*** Opening of MATERIAL TO PROCESS ***
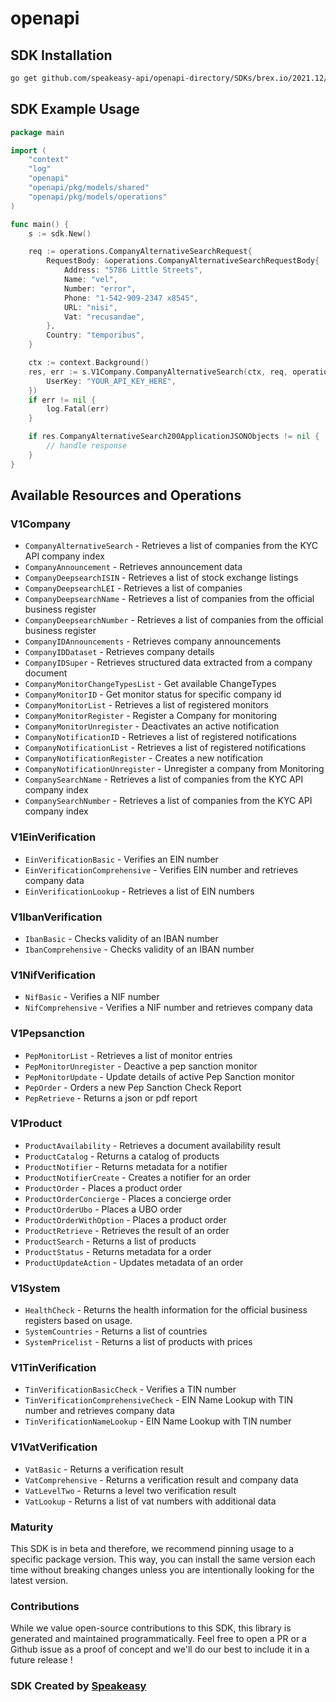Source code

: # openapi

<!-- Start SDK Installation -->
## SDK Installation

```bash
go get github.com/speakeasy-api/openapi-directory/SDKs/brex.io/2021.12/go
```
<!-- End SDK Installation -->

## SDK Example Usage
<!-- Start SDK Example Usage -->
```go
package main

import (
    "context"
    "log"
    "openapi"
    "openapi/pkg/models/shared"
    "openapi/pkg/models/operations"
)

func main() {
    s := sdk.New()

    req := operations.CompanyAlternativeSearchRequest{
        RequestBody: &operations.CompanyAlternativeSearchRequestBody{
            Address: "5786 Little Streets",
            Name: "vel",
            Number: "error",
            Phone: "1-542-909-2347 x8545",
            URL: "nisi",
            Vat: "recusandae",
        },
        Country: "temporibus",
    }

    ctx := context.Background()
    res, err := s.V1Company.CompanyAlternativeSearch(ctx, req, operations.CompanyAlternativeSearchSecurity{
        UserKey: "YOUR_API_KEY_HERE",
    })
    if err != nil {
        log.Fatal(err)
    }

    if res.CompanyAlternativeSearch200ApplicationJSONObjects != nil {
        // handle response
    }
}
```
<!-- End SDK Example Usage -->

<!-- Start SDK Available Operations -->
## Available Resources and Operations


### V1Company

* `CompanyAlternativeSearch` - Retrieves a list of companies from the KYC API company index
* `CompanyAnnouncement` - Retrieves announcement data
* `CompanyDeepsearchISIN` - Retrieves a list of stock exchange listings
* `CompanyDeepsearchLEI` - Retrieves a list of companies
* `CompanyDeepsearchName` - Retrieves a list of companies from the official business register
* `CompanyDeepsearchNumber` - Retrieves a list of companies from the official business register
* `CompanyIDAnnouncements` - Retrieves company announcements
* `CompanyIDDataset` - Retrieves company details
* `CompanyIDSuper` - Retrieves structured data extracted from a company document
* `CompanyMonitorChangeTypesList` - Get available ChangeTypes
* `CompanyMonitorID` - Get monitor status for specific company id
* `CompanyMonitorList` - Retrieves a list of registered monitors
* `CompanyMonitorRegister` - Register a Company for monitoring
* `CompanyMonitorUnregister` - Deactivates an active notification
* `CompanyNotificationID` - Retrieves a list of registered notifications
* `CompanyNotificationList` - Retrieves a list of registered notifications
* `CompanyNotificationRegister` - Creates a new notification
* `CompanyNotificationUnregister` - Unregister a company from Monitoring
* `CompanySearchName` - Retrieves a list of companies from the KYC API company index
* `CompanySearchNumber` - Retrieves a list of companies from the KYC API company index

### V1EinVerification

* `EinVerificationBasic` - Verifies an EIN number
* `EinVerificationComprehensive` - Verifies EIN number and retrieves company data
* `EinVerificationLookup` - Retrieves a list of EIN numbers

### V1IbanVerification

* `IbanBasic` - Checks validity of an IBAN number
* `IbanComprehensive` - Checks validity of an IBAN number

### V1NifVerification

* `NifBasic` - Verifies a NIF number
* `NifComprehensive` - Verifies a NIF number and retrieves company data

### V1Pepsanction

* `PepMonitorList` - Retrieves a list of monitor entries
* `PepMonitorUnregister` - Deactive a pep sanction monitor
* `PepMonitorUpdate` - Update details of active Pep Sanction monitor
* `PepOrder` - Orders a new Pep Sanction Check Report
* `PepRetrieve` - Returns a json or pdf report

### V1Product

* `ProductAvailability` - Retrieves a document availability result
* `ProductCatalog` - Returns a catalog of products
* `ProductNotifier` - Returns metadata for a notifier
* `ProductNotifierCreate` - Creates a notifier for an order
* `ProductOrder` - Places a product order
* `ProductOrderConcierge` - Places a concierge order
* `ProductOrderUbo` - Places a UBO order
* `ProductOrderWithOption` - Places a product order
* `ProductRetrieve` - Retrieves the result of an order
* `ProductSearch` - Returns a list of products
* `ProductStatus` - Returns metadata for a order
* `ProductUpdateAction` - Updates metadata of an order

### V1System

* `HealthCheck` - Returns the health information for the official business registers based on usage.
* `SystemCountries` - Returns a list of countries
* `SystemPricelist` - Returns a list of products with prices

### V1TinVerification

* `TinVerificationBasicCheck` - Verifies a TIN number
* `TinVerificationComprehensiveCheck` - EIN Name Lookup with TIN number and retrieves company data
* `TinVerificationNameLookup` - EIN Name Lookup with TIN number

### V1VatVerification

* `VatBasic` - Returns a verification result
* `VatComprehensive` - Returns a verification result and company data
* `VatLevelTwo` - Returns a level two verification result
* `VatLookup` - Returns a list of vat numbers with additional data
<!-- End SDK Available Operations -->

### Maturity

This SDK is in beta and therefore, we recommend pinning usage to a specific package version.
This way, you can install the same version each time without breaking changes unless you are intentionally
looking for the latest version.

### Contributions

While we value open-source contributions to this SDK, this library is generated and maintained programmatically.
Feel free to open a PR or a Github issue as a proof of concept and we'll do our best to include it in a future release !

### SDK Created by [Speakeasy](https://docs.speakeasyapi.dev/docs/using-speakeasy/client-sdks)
*** Close of MATERIAL TO PROCESS ***
*** Opening of MATERIAL TO PROCESS ***
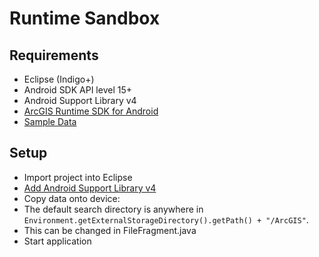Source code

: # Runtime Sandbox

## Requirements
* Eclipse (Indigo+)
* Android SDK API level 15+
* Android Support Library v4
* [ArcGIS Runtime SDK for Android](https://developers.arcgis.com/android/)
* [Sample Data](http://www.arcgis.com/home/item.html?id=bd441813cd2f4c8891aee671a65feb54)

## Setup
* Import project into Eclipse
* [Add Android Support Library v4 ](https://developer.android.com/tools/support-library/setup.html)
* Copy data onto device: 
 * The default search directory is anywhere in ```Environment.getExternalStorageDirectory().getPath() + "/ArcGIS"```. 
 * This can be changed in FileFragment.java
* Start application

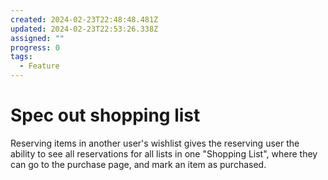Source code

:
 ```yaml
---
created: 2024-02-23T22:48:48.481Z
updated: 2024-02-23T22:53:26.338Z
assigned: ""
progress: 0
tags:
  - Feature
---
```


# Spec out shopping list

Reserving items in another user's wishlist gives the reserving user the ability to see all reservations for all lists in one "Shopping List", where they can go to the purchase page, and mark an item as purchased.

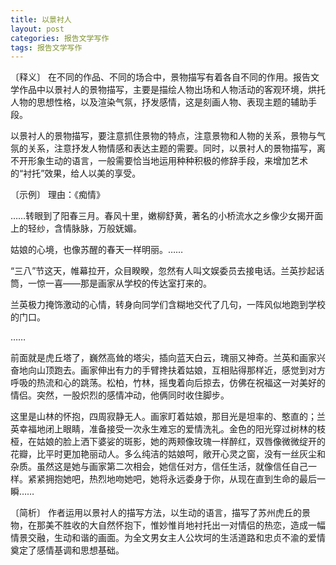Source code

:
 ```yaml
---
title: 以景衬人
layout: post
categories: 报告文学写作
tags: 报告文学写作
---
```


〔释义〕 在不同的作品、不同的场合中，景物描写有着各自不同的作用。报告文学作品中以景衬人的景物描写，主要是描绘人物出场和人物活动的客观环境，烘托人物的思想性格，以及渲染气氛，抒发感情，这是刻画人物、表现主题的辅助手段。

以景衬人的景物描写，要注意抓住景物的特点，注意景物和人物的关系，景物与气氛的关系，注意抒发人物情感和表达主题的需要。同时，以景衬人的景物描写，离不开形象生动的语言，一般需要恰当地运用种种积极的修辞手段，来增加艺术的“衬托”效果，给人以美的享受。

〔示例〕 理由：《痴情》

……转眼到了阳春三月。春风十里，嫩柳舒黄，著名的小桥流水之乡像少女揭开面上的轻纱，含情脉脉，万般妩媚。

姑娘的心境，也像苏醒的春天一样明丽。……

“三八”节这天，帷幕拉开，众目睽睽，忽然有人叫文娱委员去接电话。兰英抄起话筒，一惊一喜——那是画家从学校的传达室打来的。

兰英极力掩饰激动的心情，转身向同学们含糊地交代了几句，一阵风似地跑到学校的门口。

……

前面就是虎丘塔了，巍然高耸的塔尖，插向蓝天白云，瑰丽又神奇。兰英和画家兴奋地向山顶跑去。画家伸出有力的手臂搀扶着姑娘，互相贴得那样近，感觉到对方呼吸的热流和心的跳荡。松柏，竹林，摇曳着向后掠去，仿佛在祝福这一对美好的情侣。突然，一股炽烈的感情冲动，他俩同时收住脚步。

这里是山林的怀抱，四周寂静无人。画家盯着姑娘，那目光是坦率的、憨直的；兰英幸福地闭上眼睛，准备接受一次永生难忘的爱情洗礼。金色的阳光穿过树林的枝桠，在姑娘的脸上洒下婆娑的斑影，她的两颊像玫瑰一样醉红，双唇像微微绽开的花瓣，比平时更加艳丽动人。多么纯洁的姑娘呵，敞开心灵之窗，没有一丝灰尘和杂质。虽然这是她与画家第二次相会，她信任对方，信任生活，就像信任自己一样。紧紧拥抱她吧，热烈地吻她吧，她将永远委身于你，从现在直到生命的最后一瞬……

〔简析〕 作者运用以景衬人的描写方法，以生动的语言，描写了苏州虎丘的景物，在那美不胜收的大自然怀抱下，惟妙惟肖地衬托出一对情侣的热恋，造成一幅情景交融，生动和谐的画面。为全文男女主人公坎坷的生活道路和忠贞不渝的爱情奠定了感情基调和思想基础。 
*** Close of MATERIAL TO PROCESS ***
→ **YOUR OBJECTIVE**: What lines in the entries above include the string "official"? Return each one.

→ **RESPONSE BELOW**:
* `CompanyDeepsearchName` - Retrieves a list of companies from the official business register
* `CompanyDeepsearchNumber` - Retrieves a list of companies from the official business register
* `HealthCheck` - Returns the health information for the official business registers based on usage.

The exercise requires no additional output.